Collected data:

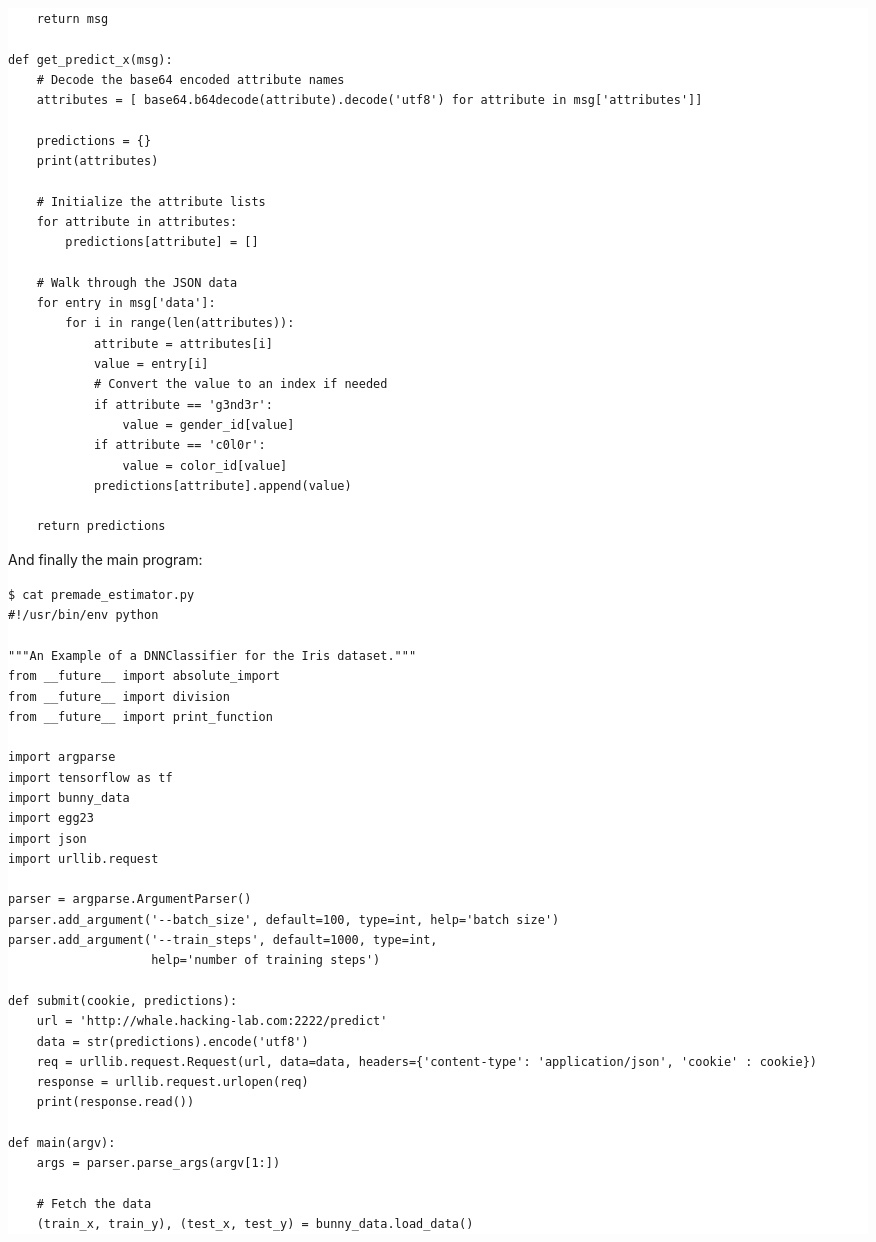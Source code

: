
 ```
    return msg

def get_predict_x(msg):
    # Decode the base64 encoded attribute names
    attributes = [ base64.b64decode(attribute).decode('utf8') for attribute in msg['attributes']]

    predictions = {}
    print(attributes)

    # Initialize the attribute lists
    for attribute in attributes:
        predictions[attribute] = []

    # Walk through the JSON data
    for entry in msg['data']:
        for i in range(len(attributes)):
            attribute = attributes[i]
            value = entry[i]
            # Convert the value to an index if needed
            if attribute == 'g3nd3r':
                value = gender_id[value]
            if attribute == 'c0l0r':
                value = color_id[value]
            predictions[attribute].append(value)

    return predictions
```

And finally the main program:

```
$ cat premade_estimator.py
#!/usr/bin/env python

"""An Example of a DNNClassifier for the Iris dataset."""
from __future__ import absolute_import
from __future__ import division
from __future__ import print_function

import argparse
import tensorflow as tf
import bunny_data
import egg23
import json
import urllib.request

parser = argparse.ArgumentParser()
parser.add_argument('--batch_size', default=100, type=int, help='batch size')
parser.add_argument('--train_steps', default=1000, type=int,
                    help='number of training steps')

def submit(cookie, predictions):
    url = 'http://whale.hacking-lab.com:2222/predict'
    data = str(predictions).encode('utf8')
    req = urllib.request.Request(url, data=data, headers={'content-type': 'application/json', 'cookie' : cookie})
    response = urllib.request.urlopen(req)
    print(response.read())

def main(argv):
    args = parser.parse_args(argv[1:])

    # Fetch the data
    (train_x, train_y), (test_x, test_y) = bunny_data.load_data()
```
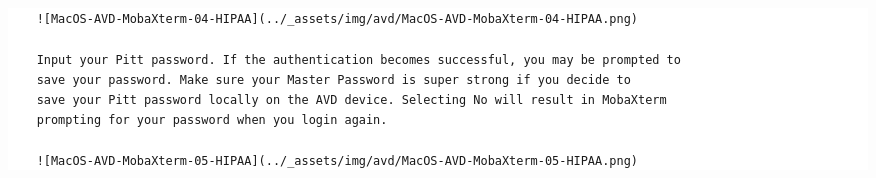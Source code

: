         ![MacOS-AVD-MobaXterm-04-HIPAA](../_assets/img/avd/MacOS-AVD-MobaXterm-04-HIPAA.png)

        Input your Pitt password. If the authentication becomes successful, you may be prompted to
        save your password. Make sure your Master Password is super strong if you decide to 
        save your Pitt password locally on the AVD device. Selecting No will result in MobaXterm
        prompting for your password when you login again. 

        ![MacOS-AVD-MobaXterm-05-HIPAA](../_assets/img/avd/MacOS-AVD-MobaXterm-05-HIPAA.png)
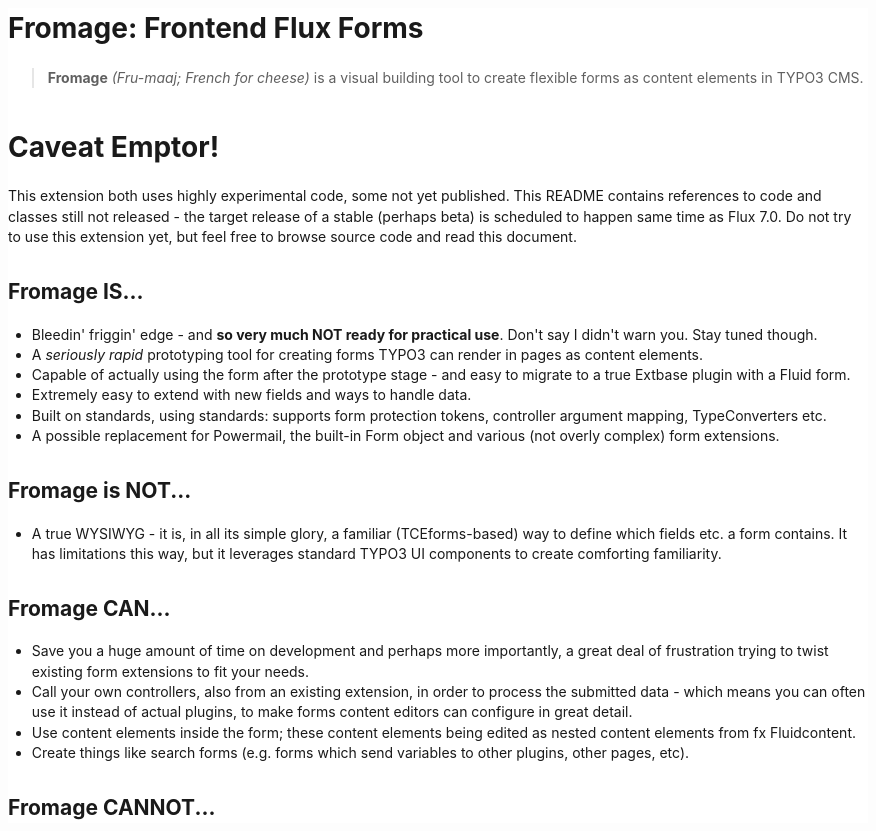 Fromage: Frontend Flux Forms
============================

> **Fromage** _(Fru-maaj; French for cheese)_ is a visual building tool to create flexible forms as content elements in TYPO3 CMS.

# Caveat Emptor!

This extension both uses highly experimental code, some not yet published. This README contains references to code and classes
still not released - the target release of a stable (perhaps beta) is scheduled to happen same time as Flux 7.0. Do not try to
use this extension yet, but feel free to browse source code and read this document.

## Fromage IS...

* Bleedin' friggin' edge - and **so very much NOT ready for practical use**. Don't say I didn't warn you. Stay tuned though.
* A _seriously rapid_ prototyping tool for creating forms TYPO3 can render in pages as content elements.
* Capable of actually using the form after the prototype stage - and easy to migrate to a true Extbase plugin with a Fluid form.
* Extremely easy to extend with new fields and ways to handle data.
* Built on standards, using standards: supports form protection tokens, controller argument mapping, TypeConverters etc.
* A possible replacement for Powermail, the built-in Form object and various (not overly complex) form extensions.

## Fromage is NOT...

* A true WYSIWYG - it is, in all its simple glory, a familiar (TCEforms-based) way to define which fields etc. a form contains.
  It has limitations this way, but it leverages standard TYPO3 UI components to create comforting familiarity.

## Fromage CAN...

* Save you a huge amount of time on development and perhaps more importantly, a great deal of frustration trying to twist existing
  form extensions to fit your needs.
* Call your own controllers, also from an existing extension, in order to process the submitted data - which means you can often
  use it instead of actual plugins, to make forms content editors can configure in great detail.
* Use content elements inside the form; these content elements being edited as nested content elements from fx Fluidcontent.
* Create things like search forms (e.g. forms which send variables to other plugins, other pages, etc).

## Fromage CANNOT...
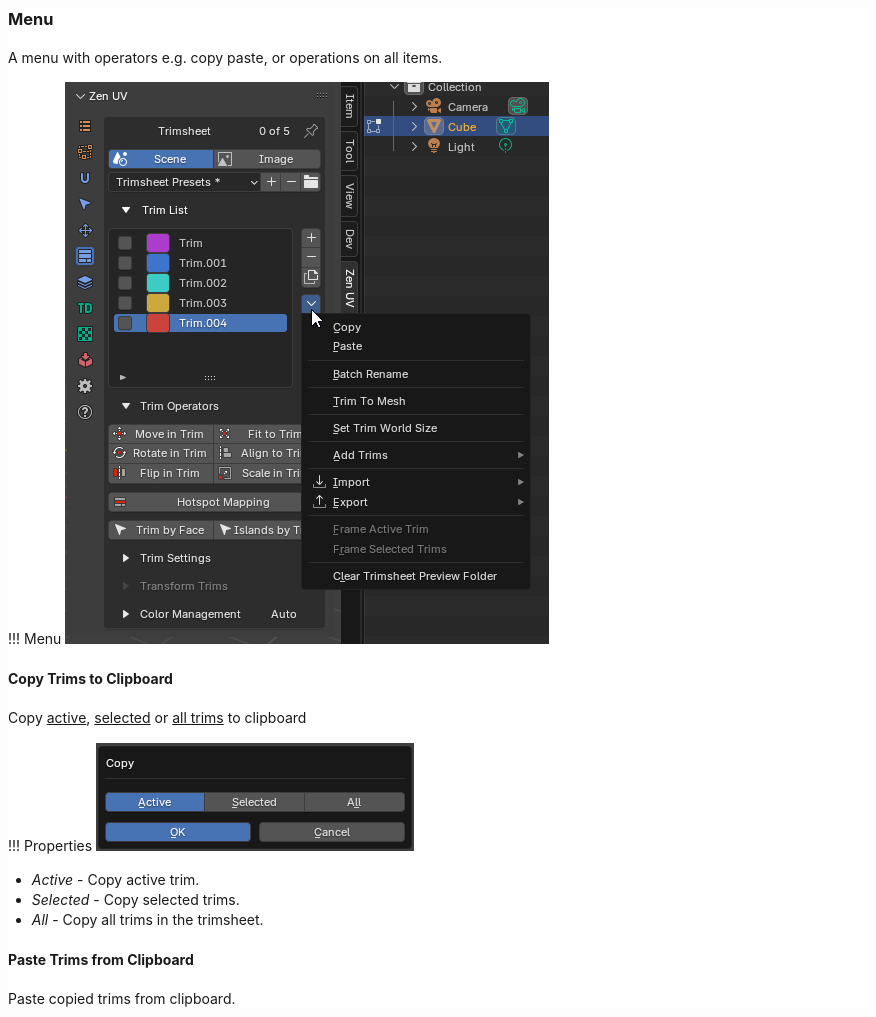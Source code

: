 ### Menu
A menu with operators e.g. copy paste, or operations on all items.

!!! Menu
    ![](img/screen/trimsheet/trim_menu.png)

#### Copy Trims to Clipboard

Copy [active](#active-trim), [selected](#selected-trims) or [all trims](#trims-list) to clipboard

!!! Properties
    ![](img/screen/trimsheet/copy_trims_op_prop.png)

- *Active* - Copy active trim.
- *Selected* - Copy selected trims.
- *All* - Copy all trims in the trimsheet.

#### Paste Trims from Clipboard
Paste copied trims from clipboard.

Assigned task:
In which lines of the records does the word "time" appear? Copy each of them.

Solution to the problem:
still not released - the target release of a stable (perhaps beta) is scheduled to happen same time as Flux 7.0. Do not try to
* Save you a huge amount of time on development and perhaps more importantly, a great deal of frustration trying to twist existing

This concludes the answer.